Paul Lindley founded Ella’s Kitchen more than a decade ago, and his company has now surpassed the likes of Cow & Gate and Heinz to become one of the biggest names in baby food. The entrepreneur spoke exclusively to Business Advice on the eve of the launch of his first business book.
In 2006, Paul Lindley had a brainwave. He realised there was a gap for a different type of baby food – one that hailed the nutritional value and responsible sourcing of the product just as highly as the taste.
He’d become a father for the first time a few years before and was shocked at how few baby foods on the market then seemed to offer kids proper, natural nutrition.
He named Ella’s Kitchen after his daughter, Ella – now a teenager – and today the brand boasts a 30 per cent UK market share and sells hundreds of products in more than 40 countries. His idea managed to revolutionise the baby food sector, something Lindley confessed has all been the result of good branding.
“I spent a long time working out what Ella’s Kitchen stood for, and worked that into what the product looked like,” said Lindley. “I landed on a mission statement – to improve children’s lives by helping them develop healthier relationships with food, and knew the only way to do that was to create products that appealed to children.”
Striking a different tone, Ella’s Kitchen goes for bright, primary colouring and packaging designs to catch the eye of even the youngest customers. Meanwhile, rival brands typically make products with unassuming packaging and “safe” colours, like browns or pastels.
“If the brand had failed back then I knew I would have felt better than if I hadn’t tried,” Lindley admitted. “I was certain that eventually, someone would have launched children’s food products that were more ‘fun’, so why shouldn’t I do it?”
Guaranteeing your products stand out from the crowd to such a degree may seem like too great a risk for many entrepreneurs, especially those in the highly competitive food industry, but for Lindley, there was no other option. He’d already realised that to build a successful kid’s brand, being “childlike in attitude” would have to be central to his business model.
Lindley’s philosophy came from career experience. Prior to launching Ella’s Kitchen, the entrepreneur had built a career at kids’ TV network Nickelodeon, rising through the ranks to become its deputy managing director in the UK.
He’d therefore sat in hundreds of focus groups, hearing the views of thousands of children, about their likes and their dislikes, before going it alone with his own business. “It really helped me to understand children and how to build a brand around them,” the entrepreneur said of his Nickelodeon days.

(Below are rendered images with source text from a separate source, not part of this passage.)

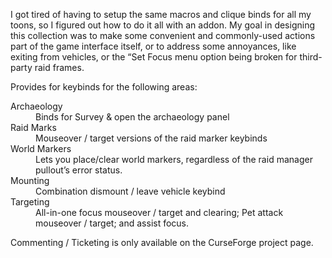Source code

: I got tired of having to setup the same macros and clique binds for all my
toons, so I figured out how to do it all with an addon. My goal in designing
this collection was to make some convenient and commonly-used actions part of
the game interface itself, or to address some annoyances, like exiting from
vehicles, or the &ldquo;Set Focus menu option being broken for third-party raid
frames.

Provides for keybinds for the following areas:

<dl> 
<dt>Archaeology</dt>
<dd>Binds for Survey & open the archaeology panel</dd>
<dt>Raid Marks</dt>
<dd>Mouseover / target versions of the raid marker keybinds</dd>
<dt>World Markers</dt>
<dd>Lets you place/clear world markers, regardless of the raid manager pullout&rsquo;s error status.</dd>
<dt>Mounting</dt>
<dd>Combination dismount / leave vehicle keybind</dd>
<dt>Targeting</dt>
<dd>All-in-one focus mouseover / target and clearing; Pet attack mouseover / target; and assist focus.</dd>
</dl>

Commenting / Ticketing is only available on the CurseForge project page.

The power of toddler thinking
For Lindley, maintaining a child-like mentality has enabled him to grow Ella’s Kitchen into the brand it is today, and the founder believes that all business leaders can learn a thing or two from kids about how to overcome the roadblocks to success as adults. It’s the subject of his book Little Wins: The Huge Power of Thinking Like a Toddler which, according to Lindley, is less about being childish and more about “being our best selves”.
“When you’re a toddler, you trust your gut feeling about everything and regularly show your emotions,” he said. “Of course, we all need to grow up, but we shouldn’t be afraid to revert to a time in our lives when we were more instinctive and arguably, more imaginative.”
In his book, Lindley explains his corporate mantra of “growing down”, as opposed to growing up, identifying nine pillars of early learning he believes would help improve communication within organisations and help business leaders understand their staff better, getting more out of them.
“The nine pillars centre around a crucial 18 months in a toddler’s development, when they learn to walk, talk and play,” he added. “During this period, toddlers become confident on their own, learn how to create and express themselves, and rapidly improve their communication skills.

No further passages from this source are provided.